Tumore delle ovaie: i fattori di rischio

da , il

    tumore ovaie rischio

    Il cancro alle ovaie è uno dei principali big killer nelle donne, in quanto considerato un tumore silente. Di solito la sua diagnosi è tardiva perché non esistono sintomi ben precisi. Tutto questo provoca un’alta mortalità. Ma cosa fare allora per prevenire, o comunque per avere una speranza di sopravvivenza? Valutare con il proprio ginecologo il rischio. Come? Circa un caso di cancro alle ovaie su 10 è dovuto ad alterazioni genetiche.

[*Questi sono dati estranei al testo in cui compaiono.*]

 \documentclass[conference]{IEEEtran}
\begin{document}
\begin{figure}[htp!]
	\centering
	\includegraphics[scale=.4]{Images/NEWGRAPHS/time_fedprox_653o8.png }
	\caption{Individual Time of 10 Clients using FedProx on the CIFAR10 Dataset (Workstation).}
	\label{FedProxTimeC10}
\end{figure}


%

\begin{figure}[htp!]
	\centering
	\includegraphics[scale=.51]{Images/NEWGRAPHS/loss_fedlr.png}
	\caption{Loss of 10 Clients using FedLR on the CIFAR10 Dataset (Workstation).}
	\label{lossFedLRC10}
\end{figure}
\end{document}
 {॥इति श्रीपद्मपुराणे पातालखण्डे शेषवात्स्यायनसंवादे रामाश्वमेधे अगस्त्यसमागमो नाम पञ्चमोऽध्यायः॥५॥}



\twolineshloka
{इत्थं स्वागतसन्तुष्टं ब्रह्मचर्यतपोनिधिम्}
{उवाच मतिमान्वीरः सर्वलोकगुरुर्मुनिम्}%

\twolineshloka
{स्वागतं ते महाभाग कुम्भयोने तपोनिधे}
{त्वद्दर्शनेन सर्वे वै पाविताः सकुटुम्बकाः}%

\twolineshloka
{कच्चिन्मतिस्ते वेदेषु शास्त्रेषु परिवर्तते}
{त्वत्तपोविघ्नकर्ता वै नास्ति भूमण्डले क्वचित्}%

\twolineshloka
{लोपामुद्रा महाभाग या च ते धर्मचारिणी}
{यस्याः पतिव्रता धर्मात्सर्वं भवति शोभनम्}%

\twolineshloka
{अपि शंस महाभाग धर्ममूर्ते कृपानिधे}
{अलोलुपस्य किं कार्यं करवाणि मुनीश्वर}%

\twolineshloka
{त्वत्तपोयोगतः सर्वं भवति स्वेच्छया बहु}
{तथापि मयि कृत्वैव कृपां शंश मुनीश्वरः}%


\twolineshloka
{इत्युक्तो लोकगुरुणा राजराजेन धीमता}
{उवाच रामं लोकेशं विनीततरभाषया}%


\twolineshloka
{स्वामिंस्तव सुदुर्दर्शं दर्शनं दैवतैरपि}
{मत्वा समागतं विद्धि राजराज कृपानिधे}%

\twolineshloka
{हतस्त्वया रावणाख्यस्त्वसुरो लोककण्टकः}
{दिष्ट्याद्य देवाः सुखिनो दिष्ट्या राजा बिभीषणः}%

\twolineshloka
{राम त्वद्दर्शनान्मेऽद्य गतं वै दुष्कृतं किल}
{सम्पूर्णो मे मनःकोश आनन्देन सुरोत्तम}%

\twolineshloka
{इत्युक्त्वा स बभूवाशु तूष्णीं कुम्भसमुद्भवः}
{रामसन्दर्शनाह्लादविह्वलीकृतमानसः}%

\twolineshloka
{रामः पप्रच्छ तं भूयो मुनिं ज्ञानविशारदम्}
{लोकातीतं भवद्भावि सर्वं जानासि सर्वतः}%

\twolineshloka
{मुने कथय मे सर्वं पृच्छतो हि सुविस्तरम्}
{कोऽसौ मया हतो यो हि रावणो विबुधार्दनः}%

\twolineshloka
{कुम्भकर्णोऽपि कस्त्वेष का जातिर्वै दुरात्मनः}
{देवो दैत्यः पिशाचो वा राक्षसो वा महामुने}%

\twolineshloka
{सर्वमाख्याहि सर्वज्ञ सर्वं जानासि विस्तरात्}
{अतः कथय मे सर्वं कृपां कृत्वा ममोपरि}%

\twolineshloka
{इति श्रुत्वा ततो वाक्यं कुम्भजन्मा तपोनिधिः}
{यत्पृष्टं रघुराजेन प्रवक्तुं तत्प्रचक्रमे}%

    Ciò significa che se in famiglia ci sono stati casi di tumore di questo tipo, è possibile che si riproponga con i gradi successivi della parentela: si è sicuramente in presenza di un alterazione genetica ereditaria. Il tumore delle ovaie, come quello della mammella sono riconducibili a due geni particolari il BRCA1 ed il BRCA2 che si possono individuare con dei test specifici. E’ possibile capire cioè se c’è questa predisposizione genetica, rivolgendosi ai centri specializzati dei vari Istituti Oncologici sul territorio nazionale.

    Un altro fattore di rischio per il tumore all’ovaio è l’età: dopo i 50 anni, con l’ingresso nella fase della menopausa, si assiste purtroppo ad un aumento dell’incidenza della neoplasia in questione. Un ultimo importante fattore di rischio è stato identificato nella lunghezza del periodo ovulatorio, caratterizzato da un menarca precoce (la prima mestruazione), la menopausa tardiva e la mancanza di gravidanze. Al contrario, aver avuto più figli, allattandoli magari al seno risulta un fattore protettivo. Lo stesso se si sono usati a lungo contraccettivi estroprogestinici: anche in questo senso, come più volte ricordato la pillola anticoncezionale allunga la vita.